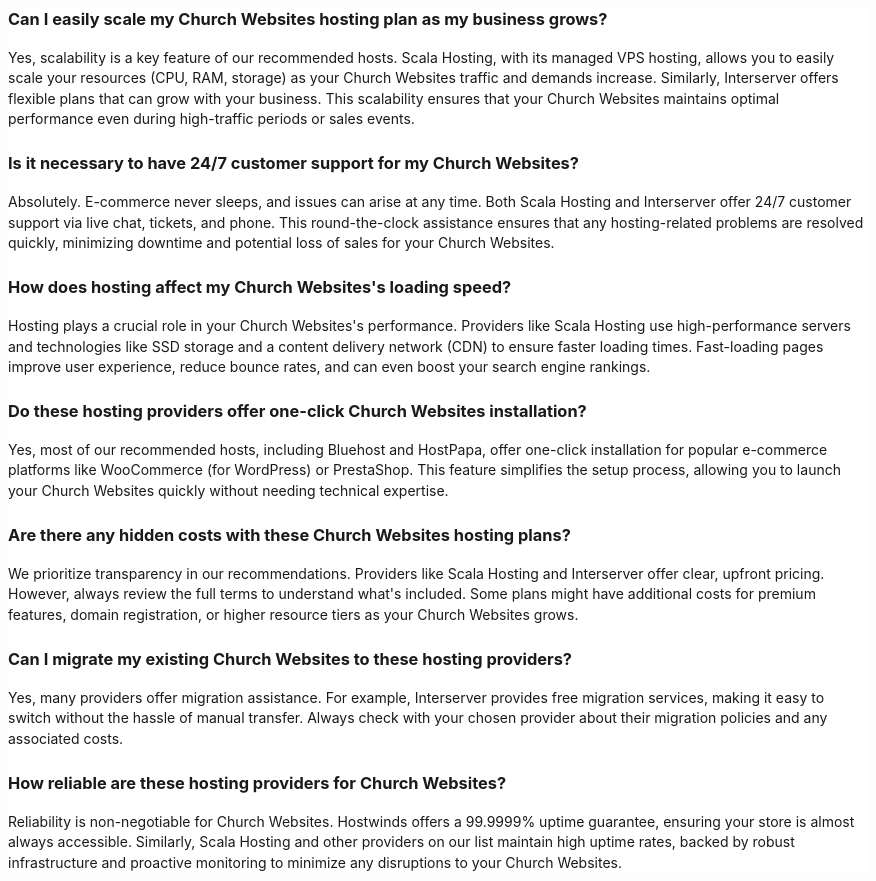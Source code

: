 ### Can I easily scale my Church Websites hosting plan as my business grows? 
Yes, scalability is a key feature of our recommended hosts. Scala Hosting, with its managed VPS hosting, allows you to easily scale your resources (CPU, RAM, storage) as your Church Websites traffic and demands increase. Similarly, Interserver offers flexible plans that can grow with your business. This scalability ensures that your Church Websites maintains optimal performance even during high-traffic periods or sales events.

### Is it necessary to have 24/7 customer support for my Church Websites? 
Absolutely. E-commerce never sleeps, and issues can arise at any time. Both Scala Hosting and Interserver offer 24/7 customer support via live chat, tickets, and phone. This round-the-clock assistance ensures that any hosting-related problems are resolved quickly, minimizing downtime and potential loss of sales for your Church Websites.

### How does hosting affect my Church Websites's loading speed? 
Hosting plays a crucial role in your Church Websites's performance. Providers like Scala Hosting use high-performance servers and technologies like SSD storage and a content delivery network (CDN) to ensure faster loading times. Fast-loading pages improve user experience, reduce bounce rates, and can even boost your search engine rankings.

### Do these hosting providers offer one-click Church Websites installation? 
Yes, most of our recommended hosts, including Bluehost and HostPapa, offer one-click installation for popular e-commerce platforms like WooCommerce (for WordPress) or PrestaShop. This feature simplifies the setup process, allowing you to launch your Church Websites quickly without needing technical expertise.

### Are there any hidden costs with these Church Websites hosting plans? 
We prioritize transparency in our recommendations. Providers like Scala Hosting and Interserver offer clear, upfront pricing. However, always review the full terms to understand what's included. Some plans might have additional costs for premium features, domain registration, or higher resource tiers as your Church Websites grows.

### Can I migrate my existing Church Websites to these hosting providers? 
Yes, many providers offer migration assistance. For example, Interserver provides free migration services, making it easy to switch without the hassle of manual transfer. Always check with your chosen provider about their migration policies and any associated costs.

### How reliable are these hosting providers for Church Websites? 
Reliability is non-negotiable for Church Websites. Hostwinds offers a 99.9999% uptime guarantee, ensuring your store is almost always accessible. Similarly, Scala Hosting and other providers on our list maintain high uptime rates, backed by robust infrastructure and proactive monitoring to minimize any disruptions to your Church Websites.
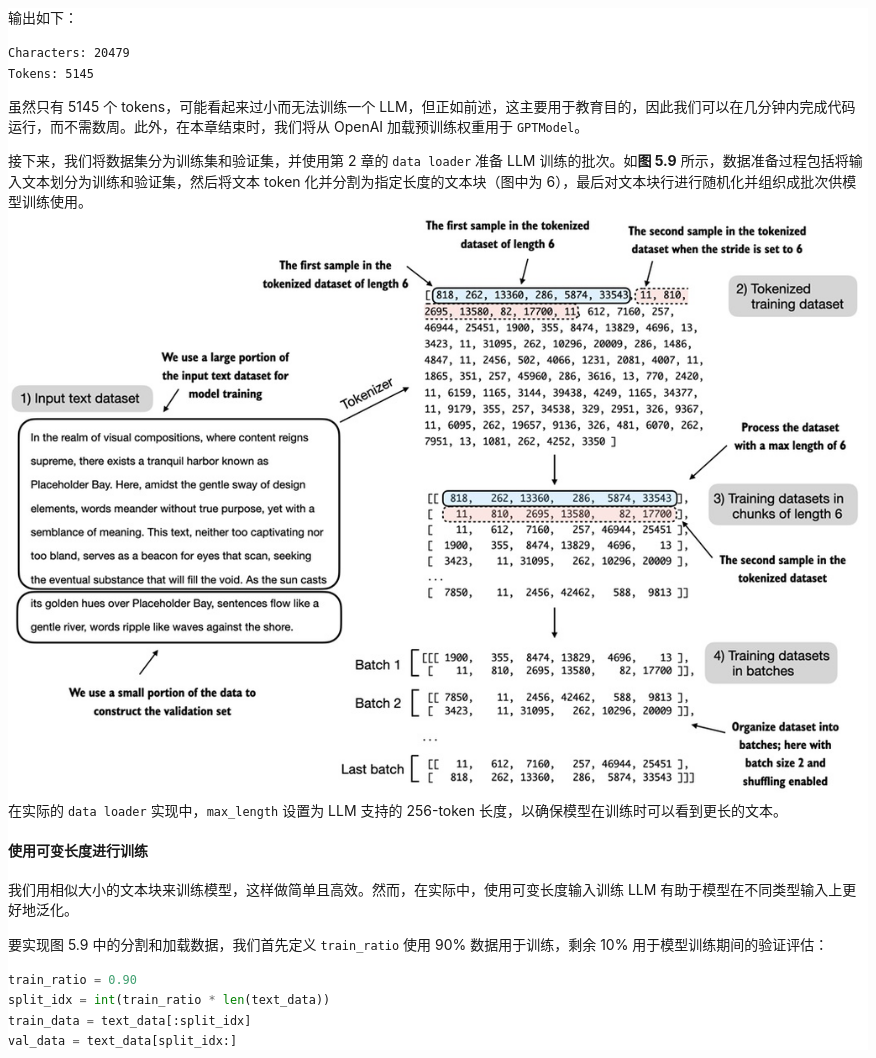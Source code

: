 输出如下：

```plaintext
Characters: 20479
Tokens: 5145
```

虽然只有 5145 个 tokens，可能看起来过小而无法训练一个 LLM，但正如前述，这主要用于教育目的，因此我们可以在几分钟内完成代码运行，而不需数周。此外，在本章结束时，我们将从 OpenAI 加载预训练权重用于 `GPTModel`。

接下来，我们将数据集分为训练集和验证集，并使用第 2 章的 `data loader` 准备 LLM 训练的批次。如**图 5.9** 所示，数据准备过程包括将输入文本划分为训练和验证集，然后将文本 token 化并分割为指定长度的文本块（图中为 6），最后对文本块行进行随机化并组织成批次供模型训练使用。
![alt text](images/image-81.png)
在实际的 `data loader` 实现中，`max_length` 设置为 LLM 支持的 256-token 长度，以确保模型在训练时可以看到更长的文本。

#### 使用可变长度进行训练

我们用相似大小的文本块来训练模型，这样做简单且高效。然而，在实际中，使用可变长度输入训练 LLM 有助于模型在不同类型输入上更好地泛化。

要实现图 5.9 中的分割和加载数据，我们首先定义 `train_ratio` 使用 90% 数据用于训练，剩余 10% 用于模型训练期间的验证评估：

```python
train_ratio = 0.90
split_idx = int(train_ratio * len(text_data))
train_data = text_data[:split_idx]
val_data = text_data[split_idx:]
```
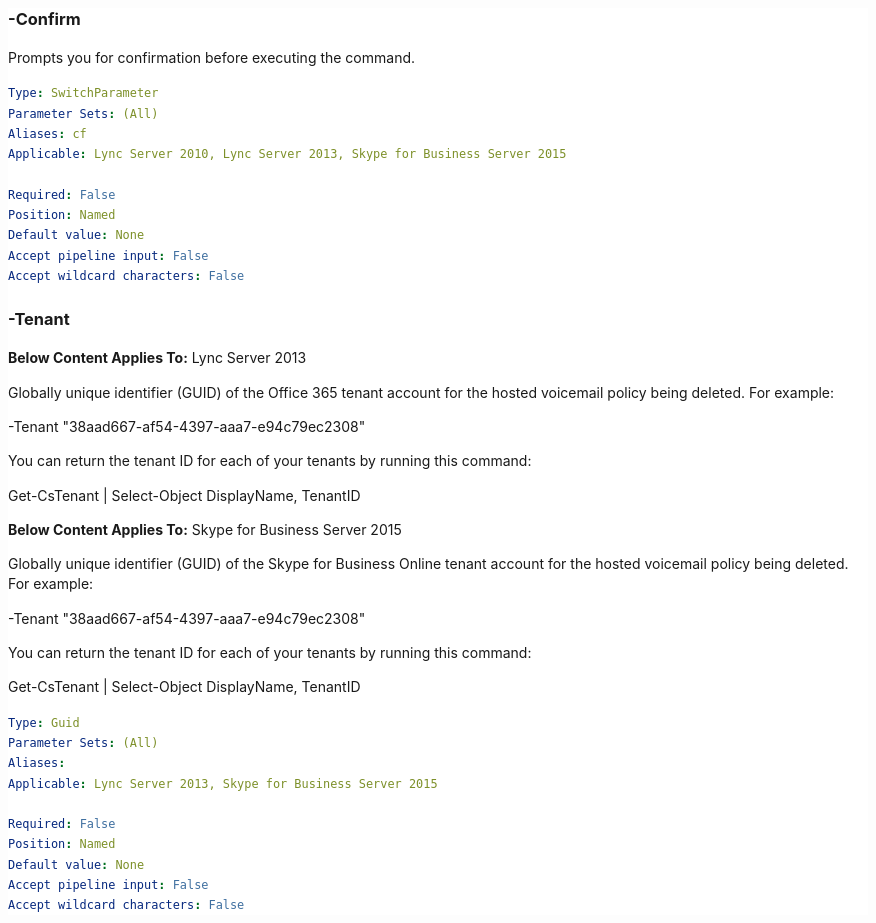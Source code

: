 ### -Confirm
Prompts you for confirmation before executing the command.

```yaml
Type: SwitchParameter
Parameter Sets: (All)
Aliases: cf
Applicable: Lync Server 2010, Lync Server 2013, Skype for Business Server 2015

Required: False
Position: Named
Default value: None
Accept pipeline input: False
Accept wildcard characters: False
```

### -Tenant
**Below Content Applies To:** Lync Server 2013

Globally unique identifier (GUID) of the Office 365 tenant account for the hosted voicemail policy being deleted.
For example:

-Tenant "38aad667-af54-4397-aaa7-e94c79ec2308"

You can return the tenant ID for each of your tenants by running this command:

Get-CsTenant | Select-Object DisplayName, TenantID



**Below Content Applies To:** Skype for Business Server 2015

Globally unique identifier (GUID) of the Skype for Business Online tenant account for the hosted voicemail policy being deleted.
For example:

-Tenant "38aad667-af54-4397-aaa7-e94c79ec2308"

You can return the tenant ID for each of your tenants by running this command:

Get-CsTenant | Select-Object DisplayName, TenantID



```yaml
Type: Guid
Parameter Sets: (All)
Aliases: 
Applicable: Lync Server 2013, Skype for Business Server 2015

Required: False
Position: Named
Default value: None
Accept pipeline input: False
Accept wildcard characters: False
```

## WHAT YOU ARE ASKED TO DO
Go through the entries and filter for lines holding the word "quickly"; copy each match.

## ANSWER
Absolutely. E-commerce never sleeps, and issues can arise at any time. Both Scala Hosting and Interserver offer 24/7 customer support via live chat, tickets, and phone. This round-the-clock assistance ensures that any hosting-related problems are resolved quickly, minimizing downtime and potential loss of sales for your Church Websites.
Yes, most of our recommended hosts, including Bluehost and HostPapa, offer one-click installation for popular e-commerce platforms like WooCommerce (for WordPress) or PrestaShop. This feature simplifies the setup process, allowing you to launch your Church Websites quickly without needing technical expertise.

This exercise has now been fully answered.